Think about what a stablecoin actually represents. It’s money that someone already moved from their bank account into the crypto ecosystem. They converted their dollars, euros, or rupees into USDT or USDC.
They went through the KYC. They paid the on-ramp fees. They’re sitting inside crypto’s front door. They just haven’t walked into the living room yet.
When $316 billion in capital is parked one click away from buying Bitcoin, Ethereum, or Solana, and BTC is sitting at its cheapest price since early March with exchange supply at a six-year low of 2.21 million coins — that’s a coiled spring. Not a dead market. Whether you’re watching this from a trading desk in Mumbai, a bedroom in Manila, a Starbucks in San Francisco, or a co-working space in Dubai, that stablecoin wall is visible from every timezone.
What Is the Crypto Fear and Greed Index Telling Us at 9?
Nine is panic. Nine is people selling because they can’t handle looking at their portfolio anymore, not because the fundamentals changed. And I get it — this month was rough. The FOMC turned hawkish. Iran escalated. Oil blew past $100.
The $14 billion options expiry last Thursday gutted leveraged longs. But here’s what happened the last two times the fear index hit single digits. After the Luna crash in May 2022, Bitcoin rallied 28% within 45 days. After the FTX collapse in November 2022, BTC gained 40% over the following two months. Single-digit fear doesn’t guarantee a bottom.
But it does guarantee that most of the selling is done. The people who were going to panic already panicked. What’s left is the $316 billion sitting in stablecoins, the ETF inflows that totaled $18.7 billion in Q1 despite everything, and Morgan Stanley filing a spot BTC ETF this week on the NYSE. That’s not a market preparing to die. That’s a market loading a slingshot.
Will Crypto Recover From Here or Keep Falling?
The honest answer is that it depends on two things: oil prices and stablecoin deployment timing. If Iran talks resume and oil drops below $95, risk assets catch a bid instantly and crypto benefits first because it trades 24/7 while equity markets wait for Monday.
Historically, extreme fear readings on Fridays have led to Monday short squeezes 58% of the time since 2024 according to Blockchain Magazine’s data. On the other hand, if the Iran situation worsens over the weekend and oil gaps above $110 again, $66K support breaks and we’re looking at $61K or lower before any meaningful bid shows up.
That’s the binary nature of trading crypto during a geopolitical crisis. But even in the bearish scenario, that stablecoin wall doesn’t evaporate. It just waits longer. And when it deploys into a market with historically low exchange supply, the move will be violent in the other direction.
What I’m Doing This Weekend
Nothing aggressive. I’ve got limit bids sitting at $64,500 for BTC and $1,850 for ETH. Those are my capitulation wick levels — the prices I’d be happy to own at even if the chart gets uglier before it gets better. Stop losses below $62K and $1,750 respectively.

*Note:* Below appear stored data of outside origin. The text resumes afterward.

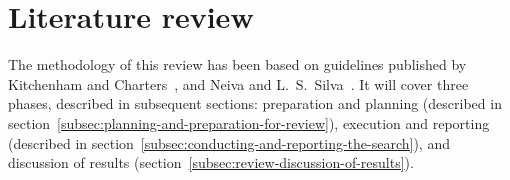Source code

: \section{Literature review}\label{sec:literature-review}

The methodology of this review has been based on guidelines published by Kitchenham and Charters~\cite{kitchenham_guidelines_2007}, and Neiva and L.~S.~Silva~\cite{neiva_systematic_2016}.
It will cover three phases, described in subsequent sections: preparation and planning (described in section~\ref{subsec:planning-and-preparation-for-review}), execution and reporting (described in section~\ref{subsec:conducting-and-reporting-the-search}), and discussion of results (section~\ref{subsec:review-discussion-of-results}).






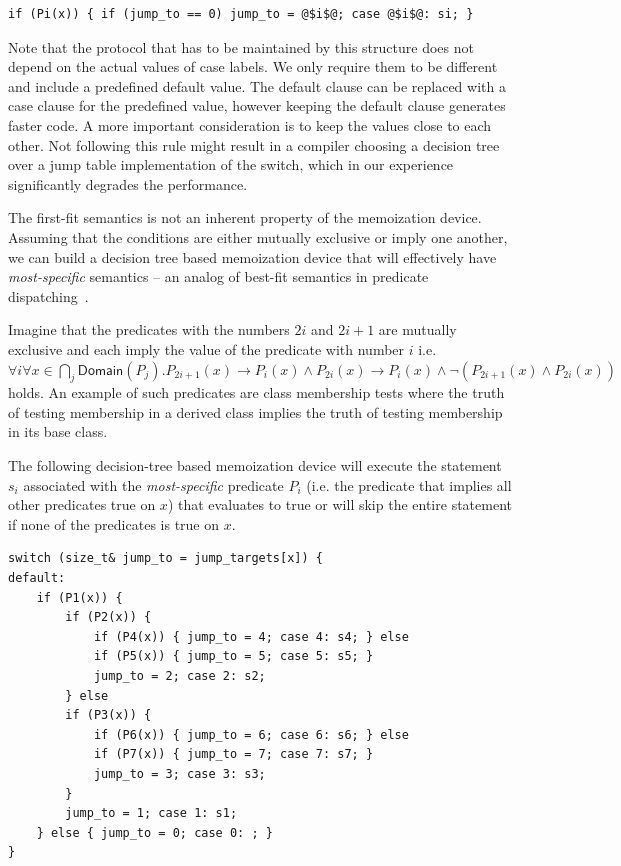\begin{lstlisting}
if (Pi(x)) { if (jump_to == 0) jump_to = @$i$@; case @$i$@: si; }
\end{lstlisting}

\noindent
Note that the protocol that has to be maintained by this structure does not 
depend on the actual values of case labels. We only require them to be 
different and include a predefined default value. The default clause can be 
replaced with a case clause for the predefined value, however keeping the default  
clause generates faster code. A more important consideration is to 
keep the values close to each other. Not following this rule might result in a 
compiler choosing a decision tree over a jump table implementation of the 
switch, which in our experience significantly degrades the performance.

The first-fit semantics is not an inherent property of the memoization device. 
Assuming that the conditions are either mutually exclusive or imply one another, we 
can build a decision tree based memoization device that will effectively have 
\emph{most-specific} semantics -- an analog of best-fit semantics in predicate 
dispatching~\cite{ErnstKC98}.

Imagine that the predicates with the numbers $2i$ and $2i+1$ are mutually exclusive and 
each imply the value of the predicate with number $i$ i.e.
$\forall i\forall x\in\bigcap_j\mathsf{Domain}(P_j).P_{2i+1}(x)\rightarrow P_i(x)\wedge P_{2i}(x)\rightarrow P_i(x)\wedge\neg(P_{2i+1}(x)\wedge P_{2i}(x))$ holds. 
An example of such predicates are class membership tests where the truth of 
testing membership in a derived class implies the truth of testing membership in 
its base class.

The following decision-tree based memoization device will execute the statement 
$s_i$ associated with the \emph{most-specific} predicate $P_i$ (i.e. the 
predicate that implies all other predicates true on $x$) that evaluates to true 
or will skip the entire statement if none of the predicates is true on $x$.

\begin{lstlisting}
switch (size_t& jump_to = jump_targets[x]) {
default:
    if (P1(x)) {
        if (P2(x)) {
            if (P4(x)) { jump_to = 4; case 4: s4; } else
            if (P5(x)) { jump_to = 5; case 5: s5; } 
            jump_to = 2; case 2: s2;
        } else
        if (P3(x)) {
            if (P6(x)) { jump_to = 6; case 6: s6; } else
            if (P7(x)) { jump_to = 7; case 7: s7; } 
            jump_to = 3; case 3: s3;
        }
        jump_to = 1; case 1: s1;
    } else { jump_to = 0; case 0: ; }
}
\end{lstlisting}

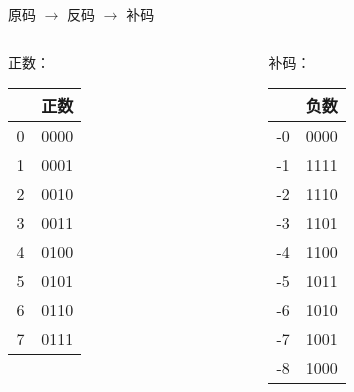 \begin{frame}{原码 $\rightarrow$ 反码 $\rightarrow$ 补码}
    \newpage
    ~\\
    \begin{center}
      \begin{columns}[t]
        \begin{column}{.25\textwidth}
         \centering
          正数：\\
          \begin{tabular}{| c | c |}
            \hline
            ~ & 正数 \\ \hline
            0 & 0000 \\ \hline
            1 & 0001 \\ \hline
            2 & 0010 \\ \hline
            3 & 0011 \\ \hline
            4 & 0100 \\ \hline
            5 & 0101 \\ \hline
            6 & 0110 \\ \hline
            7 & 0111 \\ \hline
          \end{tabular}
        \end{column}
        
        \begin{column}{.25\textwidth}
          \centering
          \color{blue} 补码：\\
          \begin{tabular}{| c | c |}
            \hline
            ~ & 负数 \\ \hline
            -0 & 0000 \\ \hline
            -1 & 1111 \\ \hline
            -2 & 1110 \\ \hline
            -3 & 1101 \\ \hline
            -4 & 1100 \\ \hline
            -5 & 1011 \\ \hline
            -6 & 1010 \\ \hline
            -7 & 1001 \\ \hline
            -8 & 1000 \\ \hline
          \end{tabular}
        \end{column}


\end{columns}
\end{center}
\end{frame}

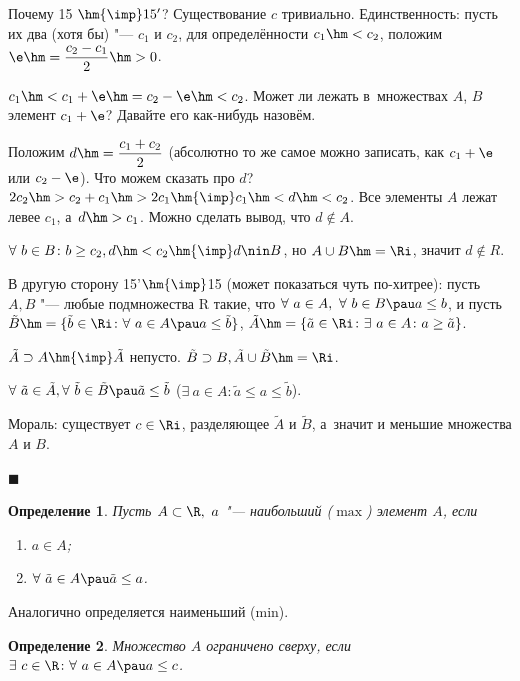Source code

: \documentclass[a4paper,10pt,twoside]{article}
\newtheorem{Def}{Определение}[section]
\newenvironment{Proof}
       {\par\noindent{\textbf{Доказательство.}}}
       {\hfill$\scriptstyle\blacksquare$}
\begin{document}
\begin{Proof}
Почему 15 $\hm{\imp} 15'$? Существование $c$ тривиально. Единственность: пусть их два (хотя бы) "--- $c_1$ и $c_2$,
 для определённости $c_1\hm<c_2$, положим $\e\hm=\dfrac{c_2-c_1}{2}\hm>0$.

$c_1\hm<c_1+\e\hm=c_2-\e\hm<c_2$. Может ли лежать в~множествах $A$, $B$ элемент $c_1+\e$? Давайте его как-нибудь назовём.

Положим $d\hm=\dfrac{c_1+c_2}{2}$ (абсолютно то же самое можно записать, как  $c_1+\e$ или $c_2-\e$).
 Что можем сказать про $d$? $2c_2\hm>c_2+c_1\hm>2c_1 \hm{\imp} c_1\hm<d\hm<c_2$.
  Все элементы $A$ лежат левее $c_1$, а~$d\hm>c_1$. Можно сделать вывод, что $d\nin A$.

$\forall\  b\in B\colon b\geq c_2, d\hm<c_2\hm{\imp}  d\nin B$, но $A\cup B\hm=\Ri$, значит $d\nin R$.

В другую сторону 15'$\hm{\imp}$15 (может показаться чуть по-хитрее): пусть $A,B$ "--- любые
 подмножества $\mathrm R$ такие, что ${\forall\  a\in A},\ {\forall\  b\in B}\pau a\leq b$, и пусть
  $\tilde B\hm=\{\tilde b\in \Ri\colon \forall\  a\in A\pau a\leq\tilde b\}$, $\tilde A\hm=
  \{\tilde a\in \Ri\colon \exists\  a\in A\colon a\geq \tilde a\}$.

$\tilde A\supset A\hm{\imp} \tilde A$ непусто. $\tilde B\supset B, \tilde A\cup \tilde B\hm=\Ri$.

$\forall\  \tilde a\in \tilde A,\forall\  \tilde b\in \tilde B\pau \tilde a\leq \tilde b$ ($\exists\  a\in A\colon \tilde a\leq a\leq \tilde b$).

Мораль: существует $c\in \Ri$, разделяющее $\tilde A$ и $\tilde B$, а~значит и меньшие множества $A$ и $B$.



\end{Proof}
\begin{Def}
    Пусть $A\subset\R,\ a$ "--- наибольший ($\max$) элемент $A$, если

    \begin{enumerate}
        \item $a\in A$;

        \item $\forall\  \tilde a\in A\pau \tilde a\leq a$.
    \end{enumerate}
\end{Def}
 Аналогично определяется наименьший (min).

 \begin{Def}
    Множество $A$ ограничено сверху, если $\exists\  c\in \R\colon \forall\  a\in A\pau a\leq c$.
 \end{Def}
\end{document}
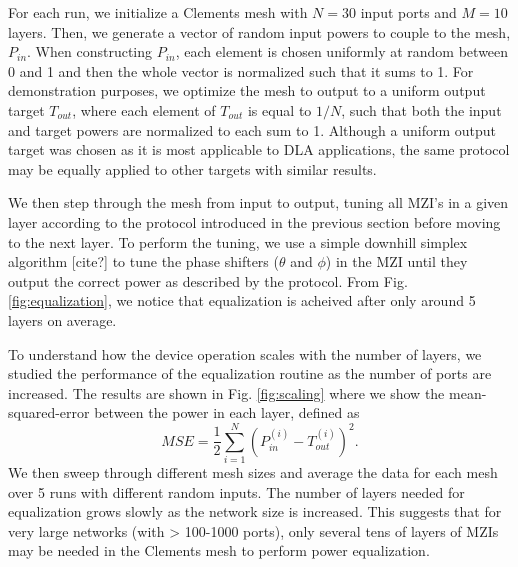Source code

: \documentclass[%
 reprint,
 amsmath,amssymb,
 aps,
prstab,
floatfix,
]{revtex4-1}
\begin{document}
For each run, we initialize a Clements mesh with $N = 30$ input ports and $M = 10$ layers.  Then, we generate a vector of random input powers to couple to the mesh, $P_{in}$.  When constructing $P_{in}$, each element is chosen uniformly at random between 0 and 1 and then the whole vector is normalized such that it sums to 1.  For demonstration purposes, we optimize the mesh to output to a uniform output target $T_{out}$, where each element of $T_{out}$ is equal to $1/N$, such that both the input and target powers are normalized to each sum to 1.  Although a uniform output target was chosen as it is most applicable to DLA applications, the same protocol may be equally applied to other targets with similar results.

We then step through the mesh from input to output, tuning all MZI's in a given layer according to the protocol introduced in the previous section before moving to the next layer.  To perform the tuning, we use a simple downhill simplex algorithm [cite?] to tune the phase shifters ($\theta$ and $\phi$) in the MZI until they output the correct power as described by the protocol.  From Fig. \ref{fig:equalization}, we notice that equalization is acheived after only around 5 layers on average.

To understand how the device operation scales with the number of layers, we studied the performance of the equalization routine as the number of ports are increased.  The results are shown in Fig. \ref{fig:scaling} where we show the mean-squared-error between the power in each layer, defined as 
\begin{equation}
    MSE = \frac{1}{2}\sum_{i=1}^N \left( P_{in}^{(i)} - T_{out}^{(i)} \right)^2.
\end{equation}
We then sweep through different mesh sizes and average the data for each mesh over 5 runs with different random inputs.  The number of layers needed for equalization grows slowly as the network size is increased.  This suggests that for very large networks (with > 100-1000 ports), only several tens of layers of MZIs may be needed in the Clements mesh to perform power equalization.
\end{document}

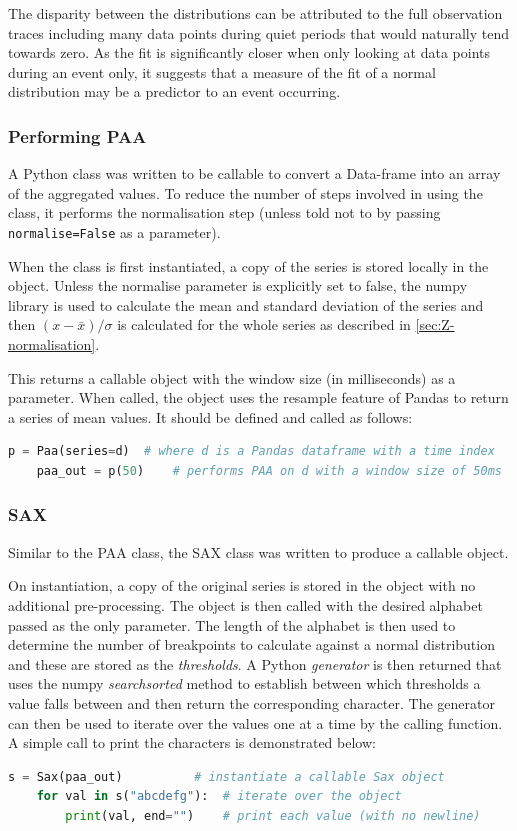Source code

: \documentclass[../report.tex]{subfiles}
\begin{document}
	The disparity between the distributions can be attributed to the full observation traces including many data points during quiet periods that would naturally tend towards zero.  As the fit is significantly closer when only looking at data points during an event only, it suggests that a measure of the fit of a normal distribution may be a predictor to an event occurring.

\subsubsection{Performing PAA}
	A Python class was written to be callable to convert a Data-frame into an array of the aggregated values.  To reduce the number of steps involved in using the class, it performs the normalisation step (unless told not to by passing \texttt{normalise=False} as a parameter).
	
	
	
	When the class is first instantiated, a copy of the series is stored locally in the object.  Unless the normalise parameter is explicitly set to false, the numpy library is used to calculate the mean and standard deviation of the series and then $(x - \bar{x}) / \sigma$ is calculated for the whole series as described in \cref{sec:Z-normalisation}.
	
	This returns a callable object with the window size (in milliseconds) as a parameter.  When called, the object uses the resample feature of Pandas to return a series of mean values.	It should be defined and called as follows:
	
\begin{lstlisting}[language=Python]
	p = Paa(series=d)  # where d is a Pandas dataframe with a time index
	paa_out = p(50)    # performs PAA on d with a window size of 50ms
\end{lstlisting}

\subsubsection{SAX}
	Similar to the PAA class, the SAX class was written to produce a callable object.

	
	
	On instantiation, a copy of the original series is stored in the object with no additional pre-processing.  The object is then called with the desired alphabet passed as the only parameter.  The length of the alphabet is then used to determine the number of breakpoints to calculate against a normal distribution and these are stored as the \textit{thresholds}.  A Python \textit{generator} is then returned that uses the numpy \textit{searchsorted} method to establish between which thresholds a value falls between and then return the corresponding character.  The generator can then be used to iterate over the values one at a time by the calling function.  A simple call to print the characters is demonstrated below:
	
\begin{lstlisting}[language=Python]
	s = Sax(paa_out)          # instantiate a callable Sax object
	for val in s("abcdefg"):  # iterate over the object
	    print(val, end="")    # print each value (with no newline)
\end{lstlisting}
	
\end{document}
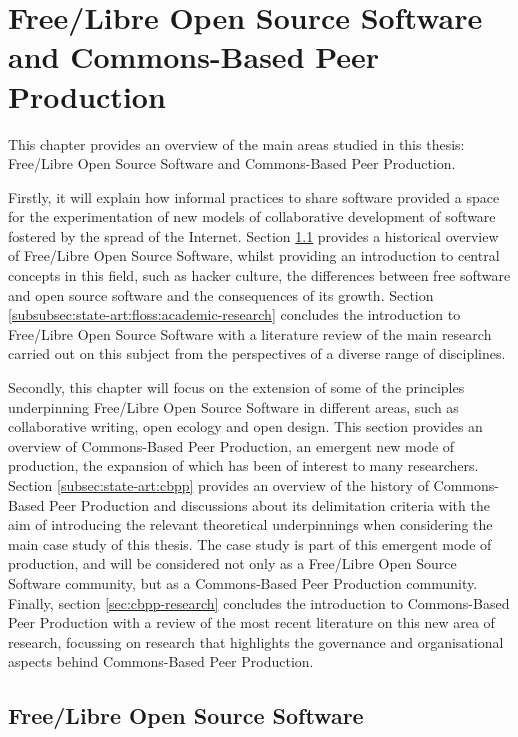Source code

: \chapter{Free\slash Libre Open Source Software and Commons-Based Peer Production}
\label{chapter:introduction}

This chapter provides an overview of the main areas studied in this thesis: Free\slash Libre Open Source Software and Commons-Based Peer Production.

Firstly, it will explain how informal practices to share software provided a space for the experimentation of new models of collaborative development of software fostered by the spread of the Internet. Section \ref{subsec:state-art:floss} provides a historical overview of Free\slash Libre Open Source Software, whilst providing an introduction to central concepts in this field, such as hacker culture, the differences between free software and open source software and the consequences of its growth. Section \ref{subsubsec:state-art:floss:academic-research} concludes the introduction to Free\slash Libre Open Source Software with a literature review of the main research carried out on this subject from the perspectives of a diverse range of disciplines.

Secondly, this chapter will focus on the extension of some of the principles underpinning Free\slash Libre Open Source Software in different areas, such as collaborative writing, open ecology and open design. This section provides an overview of Commons-Based Peer Production, an emergent new mode of production, the expansion of which has been of interest to many researchers. Section \ref{subsec:state-art:cbpp} provides an overview of the history of Commons-Based Peer Production and discussions about its delimitation criteria with the aim of introducing the relevant theoretical underpinnings when considering the main case study of this thesis. The case study is part of this emergent mode of production, and will be considered not only as a Free\slash Libre Open Source Software community, but as a Commons-Based Peer Production community. Finally,  section \ref{sec:cbpp-research} concludes the introduction to Commons-Based Peer Production with a review of the most recent literature on this new area of research, focussing on research that highlights the governance and organisational aspects behind Commons-Based Peer Production.

\section{Free\slash Libre Open Source Software}
\label{subsec:state-art:floss}

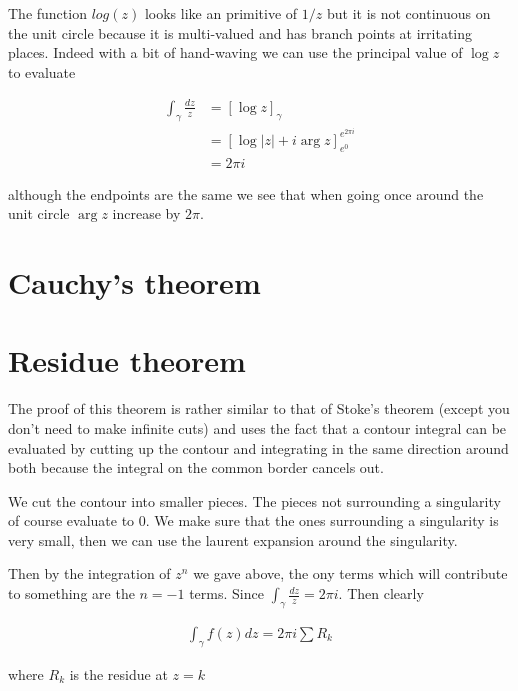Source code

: \documentclass{article}
\begin{document}
The function $log(z)$ looks like an primitive of $1/z$ but it is not continuous on the unit circle because it is multi-valued and has branch points at irritating places. Indeed with a bit of hand-waving we can use the principal value of $\log z$ to evaluate

\begin{align}
\int_\gamma \frac{dz}{z} &= \left[ \log z \right]_\gamma \\
                         &= \left[ \log |z| + i \arg z \right]_{e^0}^{e^{2\pi i}} \\
                         &= 2\pi i
\end{align}

although the endpoints are the same we see that when going once around the unit circle $\arg z$ increase by $2\pi$.

\section{Cauchy's theorem}

\section{Residue theorem}

The proof of this theorem is rather similar to that of Stoke's theorem (except you don't need to make infinite cuts) and uses the fact that a contour integral can be evaluated by cutting up the contour and integrating in the same direction around both because the integral on the common border cancels out.

We cut the contour into smaller pieces. The pieces not surrounding a singularity of course evaluate to 0. We make sure that the ones surrounding a singularity is very small, then we can use the laurent expansion around the singularity.

Then by the integration of $z^n$ we gave above, the ony terms which will contribute to something are the $n=-1$ terms. Since $\int_\gamma \frac{dz}{z} = 2\pi i$. Then clearly 

\begin{align}
\int_\gamma f(z) dz = 2\pi i \sum R_k
\end{align}

where $R_k$ is the residue at $z=k$
\end{document}
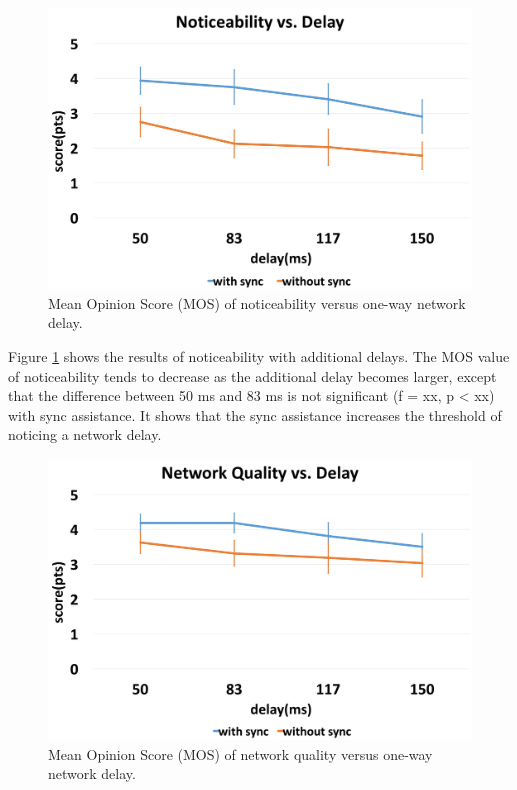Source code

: \begin{figure}[!htbp]
\centering
\includegraphics[width=0.9\linewidth]{figures/figure7_2.jpg}
\setlength{\abovecaptionskip}{0.5cm}
\caption{Mean Opinion Score (MOS) of noticeability versus one-way network delay.}
\label{fig:noticeability}
\end{figure}

Figure \ref{fig:noticeability} shows the results of noticeability with additional delays. The MOS value of noticeability tends to decrease as the additional delay becomes larger, except that the difference between 50 ms and 83 ms is not significant (f = xx, p < xx) with sync assistance. It shows that the sync assistance increases the threshold of noticing a network delay.

\begin{figure}[!htbp]
\centering
\includegraphics[width=0.9\linewidth]{figures/figure7_3.jpg}
\setlength{\abovecaptionskip}{0.5cm}
\caption{Mean Opinion Score (MOS) of network quality versus one-way network delay.}
\label{fig:overall_rating}
\end{figure}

If those bids don’t fill, I’m fine. I’d rather miss the absolute bottom than catch a falling knife on a weekend with Iran headlines and thin liquidity. The one thing I refuse to do is sell into a fear index of 9 while $316 billion waits on the sideline. Every major bottom in crypto’s history looked exactly like this. Terrible sentiment, terrible headlines, and a wall of money ready to move the second the narrative shifts. My job isn’t to predict when the narrative shifts. My job is to be positioned when it does.